Copa de 1958 na Suécia, começo do jogo da primeira fase entre Brasil e a URSS. O árbitro apita, e Didi passa a bola para Garrincha que dribla três zagueiros e chega com a bola no pé na pequena área. Depois de 42 segundos, chuta a bola na trave do gol. A platéia está em pé. A bola chega em Pelé que, depois de exatamente 55 segundos, chuta na trave. Os jogadores soviéticos são apenas figurantes. Garrincha está em todos os lugares, dribla e cruza. Depois de 180 segundos, Vavá faz 1 a 0 para o Brasil. Acabaram os melhores três minutos da história das Copas. E nasceu uma nova estrela.

Garrincha
Ruy Castro, julho 2005

Foto: amazon.de

Manuel dos Santos, o Garrincha, tem vinte e quatro anos. Ponta direita, chega até a linha de fundo, tirando, assim, toda a atenção da zaga dos seus companheiros. Aí vem o cruzamento para a área, onde Vavá, Didi ou Pelé só precisam finalizar. Brasil ganha seu primeiro título mundial.

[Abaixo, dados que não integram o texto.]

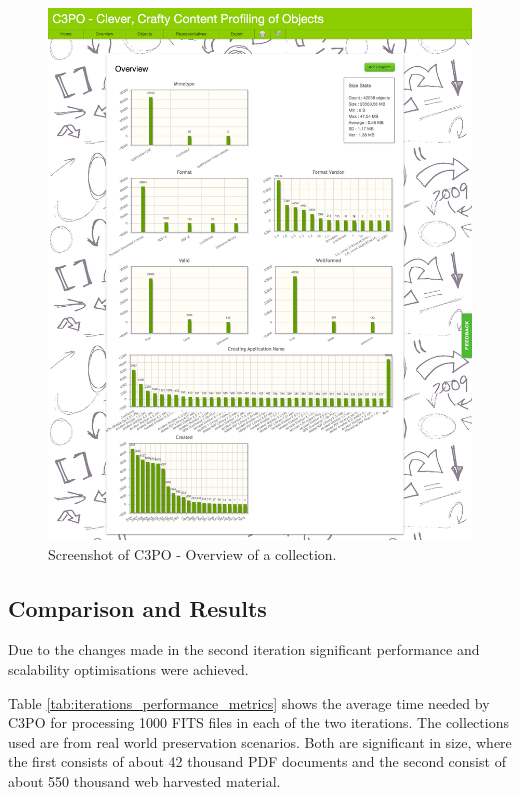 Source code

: \begin{figure}[tbp]
\begin{center}
\includegraphics[width=5.5in]{figures/architecture/web_app_overview}
\caption{Screenshot of C3PO - Overview of a collection.}
\label{fig:web_app_overview}
\end{center}
\end{figure}
\clearpage

\subsection{Comparison and Results}
Due to the changes made in the second iteration significant performance and scalability optimisations were achieved.

Table \ref{tab:iterations_performance_metrics} shows the average time needed by C3PO for processing 1000 FITS files in each of the two iterations. The collections used are from real world preservation scenarios. Both are significant in size, where the first consists of about 42 thousand PDF documents and the second consist of about 550 thousand web harvested material.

Seu dom extraordinário explica-se pelas pernas tortas. São curtas e fortes, e a parte inferior da perna esquerda tem uma inclinação para fora, enquanto a perna direita está inclinada para dentro, seguindo a outra paralelamente. A perna esquerda é três centímetros mais curta, o que desequilibra seu pelvis. Seu perfil tinha a forma de um "S". Quando o Hino Nacional era tocado antes dos jogos, nem sabia, nos primeiros jogos, cantá-lo.

Manuel vem de uma família pobre. Durante sua infância em Pau Grande, perto do Rio de Janeiro, divertia-se caçando passarinhos. A garotada atirava neles com pedras, tirando-os do céu. E Manuel é aquele que acerta mais, quase infalível. Sua especialidade é matar garrinchas.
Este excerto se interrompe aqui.